Re: [PATCH v2 2/4] mm/vmalloc: add support for __GFP_NOFAIL

From: Dave Chinner <david@fromorbit.com>
To: NeilBrown <neilb@suse.de>
Cc: Andrew Morton <akpm@linux-foundation.org>,
	Uladzislau Rezki <urezki@gmail.com>,
	Michal Hocko <mhocko@kernel.org>, Christoph Hellwig <hch@lst.de>,
	linux-fsdevel@vger.kernel.org, linux-mm@kvack.org,
	LKML <linux-kernel@vger.kernel.org>,
	Ilya Dryomov <idryomov@gmail.com>,
	Jeff Layton <jlayton@kernel.org>, Michal Hocko <mhocko@suse.com>
Subject: Re: [PATCH v2 2/4] mm/vmalloc: add support for __GFP_NOFAIL
Date: Thu, 25 Nov 2021 10:45:11 +1100	[thread overview]
Message-ID: <20211124234511.GN418105@dread.disaster.area> (raw)
In-Reply-To: <163772381628.1891.9102201563412921921@noble.neil.brown.name>

On Wed, Nov 24, 2021 at 02:16:56PM +1100, NeilBrown wrote:
> On Wed, 24 Nov 2021, Andrew Morton wrote:
> > 
> > I added GFP_NOFAIL back in the mesozoic era because quite a lot of
> > sites were doing open-coded try-forever loops.  I thought "hey, they
> > shouldn't be doing that in the first place, but let's at least
> > centralize the concept to reduce code size, code duplication and so
> > it's something we can now grep for".  But longer term, all GFP_NOFAIL
> > sites should be reworked to no longer need to do the retry-forever
> > thing.  In retrospect, this bright idea of mine seems to have added
> > license for more sites to use retry-forever.  Sigh.
> 
> One of the costs of not having GFP_NOFAIL (or similar) is lots of
> untested failure-path code.
> 
> When does an allocation that is allowed to retry and reclaim ever fail
> anyway? I think the answer is "only when it has been killed by the oom
> killer".  That of course cannot happen to kernel threads, so maybe
> kernel threads should never need GFP_NOFAIL??
> 
> I'm not sure the above is 100%, but I do think that is the sort of
> semantic that we want.  We want to know what kmalloc failure *means*.
> We also need well defined and documented strategies to handle it.
> mempools are one such strategy, but not always suitable.

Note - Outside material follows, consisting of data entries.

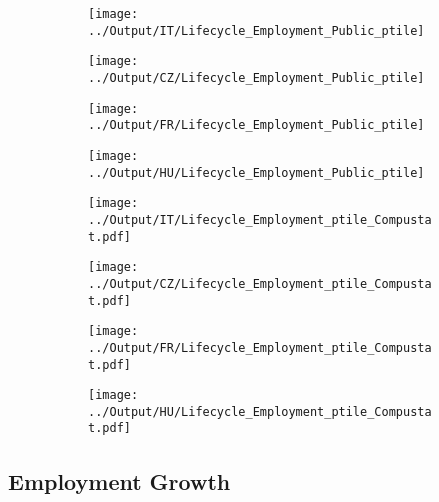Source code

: \documentclass[12pt,notitlepage]{article}
\begin{document}
\begin{figure}[!htpb]
\centering
\caption{Employment Percentiles by Year (Public Firms in Orbis)}
\begin{subfigure}{.49\textwidth}
    \centering
 \texttt{[image: ../Output/IT/Lifecycle\_Employment\_Public\_ptile]}
\end{subfigure}%
\begin{subfigure}{.49\textwidth}
    \centering
 \texttt{[image: ../Output/CZ/Lifecycle\_Employment\_Public\_ptile]}
\end{subfigure}
\begin{subfigure}{.49\textwidth}
    \centering
 \texttt{[image: ../Output/FR/Lifecycle\_Employment\_Public\_ptile]}
\end{subfigure}%
\begin{subfigure}{.49\textwidth}
    \centering
 \texttt{[image: ../Output/HU/Lifecycle\_Employment\_Public\_ptile]}
\end{subfigure}
\end{figure}
\pagebreak


\begin{figure}[!htpb]
\centering
\caption{Employment Percentiles by Year (Public Firms in Compustat)}
\begin{subfigure}{.49\textwidth}
    \centering
 \texttt{[image: ../Output/IT/Lifecycle\_Employment\_ptile\_Compustat.pdf]}
\end{subfigure}%
\begin{subfigure}{.49\textwidth}
    \centering
 \texttt{[image: ../Output/CZ/Lifecycle\_Employment\_ptile\_Compustat.pdf]}
\end{subfigure}
\begin{subfigure}{.49\textwidth}
    \centering
 \texttt{[image: ../Output/FR/Lifecycle\_Employment\_ptile\_Compustat.pdf]}
\end{subfigure}%
\begin{subfigure}{.49\textwidth}
    \centering
 \texttt{[image: ../Output/HU/Lifecycle\_Employment\_ptile\_Compustat.pdf]}
\end{subfigure}
\end{figure}
\pagebreak



\subsection{Employment Growth} %
\label{sec:employment_growth}
\end{document}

mempools are not suitable for anything that uses demand paging to
hold an unbounded data set in memory before it can free anything.
This is basically the definition of memory demand in an XFS
transaction, and most transaction based filesystems have similar
behaviour.

> preallocating can also be useful but can be clumsy to implement.  Maybe
> we should support a process preallocating a bunch of pages which can
> only be used by the process - and are auto-freed when the process
> returns to user-space.  That might allow the "error paths" to be simple
> and early, and subsequent allocations that were GFP_USEPREALLOC would be
> safe.

We talked about this years ago at LSFMM (2013 or 2014, IIRC). The
problem is "how much do you preallocate when the worst case
requirement to guarantee forwards progress is at least tens of
megabytes". Considering that there might be thousands of these
contexts running concurrent at any given time and we might be
running through several million preallocation contexts a second,
suddenly preallocation is a great big CPU and memory pit.

Hence preallocation simply doesn't work when the scope to guarantee
forwards progress is in the order of megabytes (even tens of
megabytes) per "no fail" context scope.  In situations like this we
need -memory reservations-, not preallocation.

Have the mm guarantee that there is a certain amount of memory
available (even if it requires reclaim to make available) before we
start the operation that cannot tolerate memory allocation failure,
track the memory usage as it goes, warn if it overruns, and release
the unused part of the reservation when context completes.

[ This is what we already do in XFS for guaranteeing forwards
progress for writing modifications into the strictly bound journal
space. We reserve space up front and use tracking tickets to account
for space used across each transaction context. This avoids
overcommit and all the deadlock and corruption problems that come
from running out of physical log space to write all the changes
we've made into the log. We could simply add memory reservations and
tracking structures to the transaction context and we've pretty much
got everything we need on the XFS side covered... ]

> i.e. we need a plan for how to rework all those no-fail call-sites.

Even if we do make them all the filesystems handle ENOMEM errors
gracefully and pass that back up to userspace, how are applications
going to react to random ENOMEM errors when doing data writes or
file creation or any other operation that accesses filesystems?

Given the way applications handle transient errors (i.e. they
don't!) propagating ENOMEM back up to userspace will result in
applications randomly failing under memory pressure.  That's a much
worse situation than having to manage the _extremely rare_ issues
that occur because of __GFP_NOFAIL usage in the kernel.

Let's keep that in mind here - __GFP_NOFAIL usage is not causing
system failures in the real world, whilst propagating ENOMEM back
out to userspace is potentially very harmful to users....

Cheers,

Dave.
-- 
Dave Chinner
david@fromorbit.com